Thursday, December 10, 2009

Sufficient for Any Season - II (cont'd)

The Wounded Look

In my analysis of other people, which I have been doing for a lifetime, more so than analysis of myself, I realized early on that sincerity coupled with wholesomeness has great appeal. There is no denying that. And so I returned to an examination of other facets of righteous, forever smiling, beautiful people like those depicted in my Sunday School paper.

And what I came to realize is that Godly people, (and perhaps even the un-Godly), if they are sincere in their role of a beautiful person, must, as part of that dedication to being a ‘beautiful person’, be compassionate to the nth degree. That is a necessary requirement for the ‘beautiful person’ commitment.

So in my struggle for popularity, acceptance, and joy in life, why not forget about the foolishness of smiling and instead simply reveal my need for compassion. Life is too worrisome to smile all the time, so why not put on a glum, serious face, and in doing so, buy into the compassion of the beautiful smiling people?

After all, my Father is a beautiful person, and he is compassionate when I am sad. My Mother is a beautiful person and she is compassionate when I am sad. Even my siblings, though not exactly beautiful people, become compassionate when I, for a certainty, am sad.

The bottom line is if one must smile with insincerity or foolishly, for the sake of a smile exchange, wouldn’t it be better to adopt a wounded look that invites doting compassion. And then smile with true delight while bathed in the compassion of others? Somehow, that seemed like a loftier perch than the equanimity of foolish and rather meaningless smile exchanges.

Seeking compassion, and receiving it, it seemed to me, could create a situation touching for all, and for me, only me, a dramatic saturation of joy in all my emotional hot spots.

And so, with that realization, I took on this wounded countenance. This glum look. This unsmiling look. This look that begged for compassion. And soon it became a way of life.
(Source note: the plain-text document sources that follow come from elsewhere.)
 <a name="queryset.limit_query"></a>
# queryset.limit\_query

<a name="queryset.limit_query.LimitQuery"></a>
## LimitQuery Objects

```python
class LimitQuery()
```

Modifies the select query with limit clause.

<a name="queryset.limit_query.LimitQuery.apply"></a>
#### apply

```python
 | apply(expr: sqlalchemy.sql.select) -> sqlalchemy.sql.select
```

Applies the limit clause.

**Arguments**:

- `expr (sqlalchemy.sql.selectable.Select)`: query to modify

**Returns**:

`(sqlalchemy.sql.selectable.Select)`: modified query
NEXT POST: Wounded Enough to Smile


Alan G said...

Intriguing to say the least….

I find myself continually reading a paragraph or so and then glancing at the artistic rendering of you on your blog searching out just the hint of a smile. Then I will re-read part of one or the other of your posts and glance yet again. I think it’s there but I’m not sure so I will just keep on reading until I know the answer.

Roberta S said...

Thank you for reading along, Alan. You make me chuckle privately where no one will see my foolish smile. I chuckle because I'm no actress, but maybe I have the Mona Lisa's smile down pat. Could it be?

(Actually the artist asked me to shut my mouth - guess he didn't want the tedious task of sketching all my teeth).

Pauline said...

ha! I did the very same thing along about age 13 and kept at it until I realized everyone was thoroughly tired of trying to cheer me up and so they left me alone. I had to learn to smile and be happy all over again. I was spurred by the fact that a fellow I had a crush on preferred my friend to me because she was "always happy."

Roberta S said...

Pauline, you know too much of this story. But nevertheless I appreciate you following along, and I appreciate your conversations as well.